→ **TASK TO COMPLETE**: Using the data below, return the stretch from the line that contains "Utilisation de Apache" through the line that contains "Pour changer les", both included, exactly as it stands and nothing beyond it.

→ **DATASET CONTENT**:

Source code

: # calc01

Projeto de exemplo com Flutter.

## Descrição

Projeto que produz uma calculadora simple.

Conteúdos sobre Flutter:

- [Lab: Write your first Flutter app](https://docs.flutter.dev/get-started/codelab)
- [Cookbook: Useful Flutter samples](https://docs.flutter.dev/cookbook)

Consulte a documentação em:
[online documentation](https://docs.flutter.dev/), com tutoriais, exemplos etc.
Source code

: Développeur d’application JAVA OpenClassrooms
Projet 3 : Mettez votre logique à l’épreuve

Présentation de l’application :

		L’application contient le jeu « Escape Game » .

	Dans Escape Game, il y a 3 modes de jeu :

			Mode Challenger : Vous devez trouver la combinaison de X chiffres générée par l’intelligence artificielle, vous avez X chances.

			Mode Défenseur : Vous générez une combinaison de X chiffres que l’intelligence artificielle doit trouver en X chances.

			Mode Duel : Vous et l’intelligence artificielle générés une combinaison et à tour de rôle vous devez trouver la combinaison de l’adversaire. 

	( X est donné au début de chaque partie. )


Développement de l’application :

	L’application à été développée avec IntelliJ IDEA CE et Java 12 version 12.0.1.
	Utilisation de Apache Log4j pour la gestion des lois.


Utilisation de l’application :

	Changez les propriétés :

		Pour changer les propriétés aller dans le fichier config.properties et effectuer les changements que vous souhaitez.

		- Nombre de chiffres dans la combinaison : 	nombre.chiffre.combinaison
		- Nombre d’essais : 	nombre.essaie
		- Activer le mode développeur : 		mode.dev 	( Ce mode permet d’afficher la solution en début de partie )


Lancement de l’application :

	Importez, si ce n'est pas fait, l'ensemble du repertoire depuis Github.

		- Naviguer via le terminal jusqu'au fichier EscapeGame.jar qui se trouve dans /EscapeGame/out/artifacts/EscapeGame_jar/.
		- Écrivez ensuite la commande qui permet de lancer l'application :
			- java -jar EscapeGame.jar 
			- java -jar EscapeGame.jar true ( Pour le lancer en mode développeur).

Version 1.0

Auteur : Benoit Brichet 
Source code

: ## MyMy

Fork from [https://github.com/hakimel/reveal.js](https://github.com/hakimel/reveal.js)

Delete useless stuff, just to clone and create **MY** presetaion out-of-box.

---

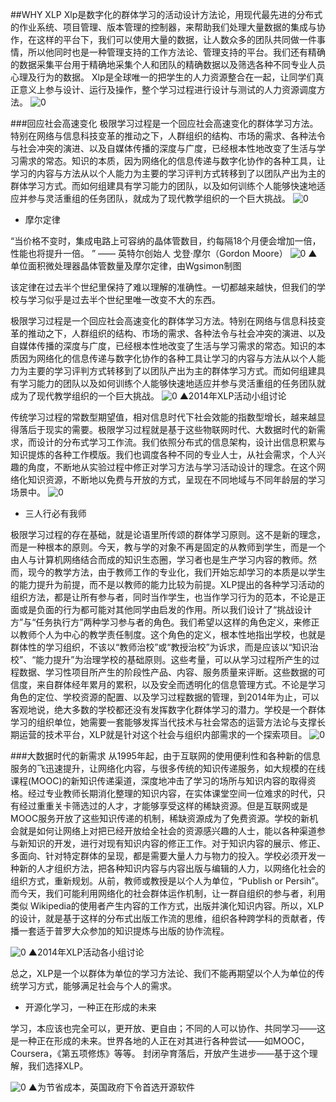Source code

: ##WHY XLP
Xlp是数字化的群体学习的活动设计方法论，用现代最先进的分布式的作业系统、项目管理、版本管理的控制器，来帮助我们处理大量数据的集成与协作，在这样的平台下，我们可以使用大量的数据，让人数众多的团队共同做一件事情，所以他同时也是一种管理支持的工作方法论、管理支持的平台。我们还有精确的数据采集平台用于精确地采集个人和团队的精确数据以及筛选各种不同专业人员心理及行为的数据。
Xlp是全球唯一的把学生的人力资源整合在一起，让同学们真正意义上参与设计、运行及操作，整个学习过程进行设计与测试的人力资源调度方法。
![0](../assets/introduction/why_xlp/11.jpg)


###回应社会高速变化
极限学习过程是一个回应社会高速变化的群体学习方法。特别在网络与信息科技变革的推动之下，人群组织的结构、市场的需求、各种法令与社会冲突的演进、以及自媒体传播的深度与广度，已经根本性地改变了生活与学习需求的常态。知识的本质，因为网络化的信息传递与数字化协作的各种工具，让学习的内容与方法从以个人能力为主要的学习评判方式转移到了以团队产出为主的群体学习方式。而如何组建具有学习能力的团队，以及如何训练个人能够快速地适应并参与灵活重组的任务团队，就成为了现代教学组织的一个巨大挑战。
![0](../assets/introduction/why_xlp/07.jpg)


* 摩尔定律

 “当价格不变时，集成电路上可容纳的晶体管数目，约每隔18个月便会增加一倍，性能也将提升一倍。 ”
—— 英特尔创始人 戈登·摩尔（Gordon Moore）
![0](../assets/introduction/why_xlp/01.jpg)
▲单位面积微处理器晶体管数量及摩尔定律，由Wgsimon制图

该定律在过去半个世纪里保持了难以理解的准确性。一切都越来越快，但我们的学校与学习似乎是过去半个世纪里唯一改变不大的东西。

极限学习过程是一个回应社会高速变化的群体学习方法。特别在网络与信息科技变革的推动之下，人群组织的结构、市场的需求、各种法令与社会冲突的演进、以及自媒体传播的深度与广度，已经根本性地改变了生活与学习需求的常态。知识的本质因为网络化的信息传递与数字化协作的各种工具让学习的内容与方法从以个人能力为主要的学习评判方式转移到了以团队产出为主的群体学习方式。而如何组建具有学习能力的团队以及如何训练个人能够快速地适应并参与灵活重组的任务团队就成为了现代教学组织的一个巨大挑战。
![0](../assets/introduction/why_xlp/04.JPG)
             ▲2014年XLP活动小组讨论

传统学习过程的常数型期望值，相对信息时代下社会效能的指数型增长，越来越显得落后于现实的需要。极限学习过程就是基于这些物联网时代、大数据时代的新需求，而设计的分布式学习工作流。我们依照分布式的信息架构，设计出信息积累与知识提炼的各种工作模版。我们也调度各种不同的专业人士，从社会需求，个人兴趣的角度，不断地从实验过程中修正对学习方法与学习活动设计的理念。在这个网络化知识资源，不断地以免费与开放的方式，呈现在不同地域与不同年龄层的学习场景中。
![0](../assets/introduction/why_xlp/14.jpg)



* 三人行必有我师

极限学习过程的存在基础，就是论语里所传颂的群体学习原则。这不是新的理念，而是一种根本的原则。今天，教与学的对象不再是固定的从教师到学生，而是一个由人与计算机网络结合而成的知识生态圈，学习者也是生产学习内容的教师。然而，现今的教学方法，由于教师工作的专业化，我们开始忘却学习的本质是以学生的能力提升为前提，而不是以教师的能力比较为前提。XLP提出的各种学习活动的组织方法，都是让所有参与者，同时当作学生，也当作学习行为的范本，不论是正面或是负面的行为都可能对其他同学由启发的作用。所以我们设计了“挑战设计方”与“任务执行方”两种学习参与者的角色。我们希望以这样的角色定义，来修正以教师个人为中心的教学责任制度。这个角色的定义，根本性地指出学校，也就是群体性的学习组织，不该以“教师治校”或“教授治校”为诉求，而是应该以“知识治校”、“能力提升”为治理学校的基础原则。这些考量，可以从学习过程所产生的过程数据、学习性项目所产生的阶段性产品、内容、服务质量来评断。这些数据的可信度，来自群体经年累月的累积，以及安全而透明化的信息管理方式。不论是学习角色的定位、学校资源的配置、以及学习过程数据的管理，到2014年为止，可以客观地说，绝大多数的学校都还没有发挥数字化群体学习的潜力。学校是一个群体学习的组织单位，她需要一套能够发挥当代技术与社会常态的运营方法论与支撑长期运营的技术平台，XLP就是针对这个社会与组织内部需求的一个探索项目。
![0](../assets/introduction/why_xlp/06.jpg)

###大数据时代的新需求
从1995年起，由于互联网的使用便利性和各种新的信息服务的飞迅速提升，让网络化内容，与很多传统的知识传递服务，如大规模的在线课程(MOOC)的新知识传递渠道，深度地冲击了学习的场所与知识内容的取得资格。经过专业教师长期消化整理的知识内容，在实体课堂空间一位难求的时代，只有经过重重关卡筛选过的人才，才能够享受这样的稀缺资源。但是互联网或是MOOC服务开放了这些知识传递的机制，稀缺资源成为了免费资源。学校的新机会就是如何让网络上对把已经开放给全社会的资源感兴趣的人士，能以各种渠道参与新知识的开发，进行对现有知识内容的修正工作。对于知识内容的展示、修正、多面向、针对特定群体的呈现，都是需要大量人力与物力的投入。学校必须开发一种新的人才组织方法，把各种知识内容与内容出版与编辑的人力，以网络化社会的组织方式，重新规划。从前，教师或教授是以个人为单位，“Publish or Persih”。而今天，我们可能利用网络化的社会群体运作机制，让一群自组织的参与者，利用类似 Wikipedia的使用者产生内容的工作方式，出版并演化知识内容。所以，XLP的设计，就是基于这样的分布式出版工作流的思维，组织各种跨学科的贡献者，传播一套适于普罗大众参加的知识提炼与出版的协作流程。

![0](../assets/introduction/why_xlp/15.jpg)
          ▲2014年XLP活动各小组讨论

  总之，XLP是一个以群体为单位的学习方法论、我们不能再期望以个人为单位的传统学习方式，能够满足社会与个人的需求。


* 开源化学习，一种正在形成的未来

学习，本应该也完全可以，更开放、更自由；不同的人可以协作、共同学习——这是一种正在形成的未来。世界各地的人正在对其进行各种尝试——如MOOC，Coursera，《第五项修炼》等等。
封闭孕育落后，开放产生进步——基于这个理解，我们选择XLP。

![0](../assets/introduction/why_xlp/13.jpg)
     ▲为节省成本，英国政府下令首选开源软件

→ **RESPONSE AREA**:
	Utilisation de Apache Log4j pour la gestion des lois.


Utilisation de l’application :

	Changez les propriétés :

		Pour changer les propriétés aller dans le fichier config.properties et effectuer les changements que vous souhaitez.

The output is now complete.